In 1975, shortly after ERISA was enacted, the DOL published a regulation interpreting the second prong of the fiduciary test (relating to when a person would be considered a fiduciary based on the rendering of "investment advice for a fee"). Under the 1975 regulation, a person who provides investment advice to a plan for a fee is not considered a fiduciary under this prong of the definition of fiduciary unless each of the following five elements is satisfied: (1) the person must render advice as to the value of securities or other property or the advisability of investing in, purchasing or selling securities or other property, (2) on aregular basis, (3) pursuant to a mutual understanding with the plan, that (4) the advice will serve as a primary basis for the plan's investment decisions, and that (5) the advice will be individualized based on the needs of the plan.

The Proposed Regulation rethinks what actions constitute the rendering of "investment advice for a fee" for the purposes of determining whether the advice-giver is considered a fiduciary to the plan in connection with that advice, and in doing so would largely discard the 1975 regulation's 5-part test. Perhaps most importantly, the "regular basis" and "primary basis" prongs of the 5-part test, which many different service providers have historically relied upon to avoid fiduciary status under ERISA, would no longer apply. Instead, under the Proposed Regulation, an adviser will be an ERISA fiduciary with respect to a plan if:

1. It provides any form of advice or recommendation described in Column A below to the plan, the plan fiduciary or a plan participant or beneficiary; AND

2. Any one of the conditions described in Column B below is satisfied; AND

3. The adviser receives a fee or other compensation for its rendering of investment advice.

A

Types of advice to a plan, a plan fiduciary or a plan participant or beneficiary that may give rise to fiduciary status, when...

B

...one of these conditions is also satisfied (and the adviser receives a fee for the advice).

The adviser:

  • Provides advice, or an appraisal or fairness opinion, concerning the value of securities or other property; OR
  • Makes recommendations as to the advisability of investing in, purchasing, holding, or selling securities or other property; OR
  • Provides advice or makes recommendations as to the management of securities or other property.

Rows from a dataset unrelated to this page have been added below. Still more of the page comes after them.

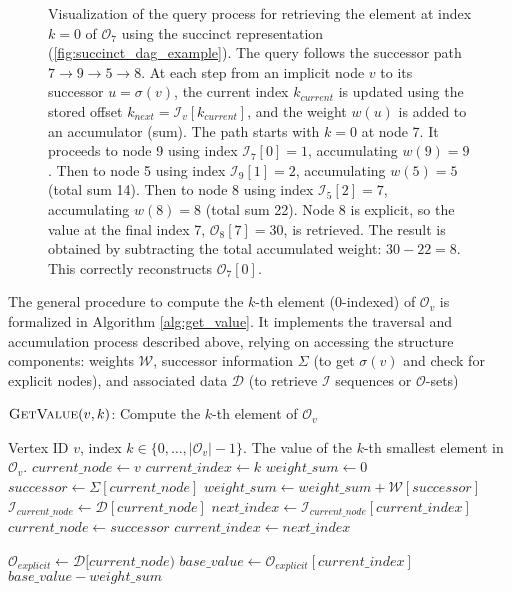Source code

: \begin{figure}[htbp]
    \caption{Visualization of the query process for retrieving the element at index $k=0$ of $\mathcal{O}_7$ using the succinct representation (\autoref{fig:succinct_dag_example}). The query follows the successor path $7 \to 9 \to 5 \to 8$. At each step from an implicit node $v$ to its successor $u=\sigma(v)$, the current index $k_{current}$ is updated using the stored offset $k_{next} = \mathcal{I}_v[k_{current}]$, and the weight $w(u)$ is added to an accumulator (sum). The path starts with $k=0$ at node 7. It proceeds to node 9 using index $\mathcal{I}_7[0]=1$, accumulating $w(9)=9$. Then to node 5 using index $\mathcal{I}_9[1]=2$, accumulating $w(5)=5$ (total sum 14). Then to node 8 using index $\mathcal{I}_5[2]=7$, accumulating $w(8)=8$ (total sum 22). Node 8 is explicit, so the value at the final index 7, $\mathcal{O}_8[7]=30$, is retrieved. The result is obtained by subtracting the total accumulated weight: $30 - 22 = 8$. This correctly reconstructs $\mathcal{O}_7[0]$.}
    \label{fig:query_path_node7}
\end{figure}

The general procedure to compute the $k$-th element ($0$-indexed) of $\mathcal{O}_v$ is formalized in Algorithm \ref{alg:get_value}. It implements the traversal and accumulation process described above, relying on accessing the structure components: weights $\mathcal{W}$, successor information $\Sigma$ (to get $\sigma(v)$ and check for explicit nodes), and associated data $\mathcal{D}$ (to retrieve $\mathcal{I}$ sequences or $\mathcal{O}$-sets)

\begin{algorithm}
    \caption{$\textsc{GetValue}(v, k)$: Compute the $k$-th element of $\mathcal{O}_v$}
    \label{alg:get_value}
    \small
    \begin{algorithmic}[1]
        \Require Vertex ID $v$, index $k \in \{0, \dots, |\mathcal{O}_v|-1\}$.
        \Ensure The value of the $k$-th smallest element in $\mathcal{O}_v$.
        \State $current\_node \gets v$
        \State $current\_index \gets k$
        \State $weight\_sum \gets 0$
        \State $successor \gets \Sigma[current\_node]$
        \State $weight\_sum \gets weight\_sum + \mathcal{W}[successor]$
        \State $\mathcal{I}_{current\_node} \gets \mathcal{D}[current\_node]$
        \State $next\_index \gets \mathcal{I}_{current\_node}[current\_index]$
        \State $current\_node \gets successor$
        \State $current\_index \gets next\_index$
        \EndWhile

        \State $\mathcal{O}_{explicit} \gets \mathcal{D}[current\_node)$
        \State $base\_value \gets \mathcal{O}_{explicit}[current\_index]$
        \State \Return $base\_value - weight\_sum$
    \end{algorithmic}
\end{algorithm}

The adviser, directly or indirectly (for example through or together with an affiliate):

  • Represents or acknowledges that it is a fiduciary; OR
  • Has discretionary authority over the management of plan assets or in the administration of the plan; OR
  • Is an "Investment Adviser" within the meaning of the Investment Advisers Act of 1940; OR
  • Provides advice or makes recommendations pursuant to an arrangement or understanding that the advice (1) may be considered in connection with making an investment decision AND (2) will be individualized to the needs of the plan.

Along with the broadened list of actions that may cause an adviser to be considered a fiduciary, the Proposed Regulation also proposes some new exceptions to the rule. An adviser will not be considered a fiduciary in connection with its investment advice if any of the following tests is satisfied:

  • The adviser has not represented that it is a fiduciary and can demonstrate that the plan knows or reasonably should know that the adviser (1) is providing advice in its capacity as a purchaser or seller of a security or other property (or as an agent of such a person) whose interests are adverse to the interests of the plan, AND (2) is not undertaking to provide impartial advice; OR
  • The plan is a defined contribution plan (e.g., 401(k) plan) and the adviser is (1) providing investment education information, OR (2) is making a menu of investment options available to the plan without regard to the plan's individual needs and has disclosed in writing that it is not undertaking to provide impartial investment advice, OR (3) providing general financial information or data necessary to select or monitor the investment options available under a plan's menu and has disclosed in writing that it is not undertaking to provide impartial investment advice; OR
  • The adviser has prepared a general report or statement that merely reflects the value of an investment of a plan or a participant or beneficiary for purposes of complying with the reporting and disclosure requirements of ERISA and the Internal Revenue Code, unless the report involves assets for which there is no generally recognized market and serves as a basis on which a plan may make distributions to participants and beneficiaries.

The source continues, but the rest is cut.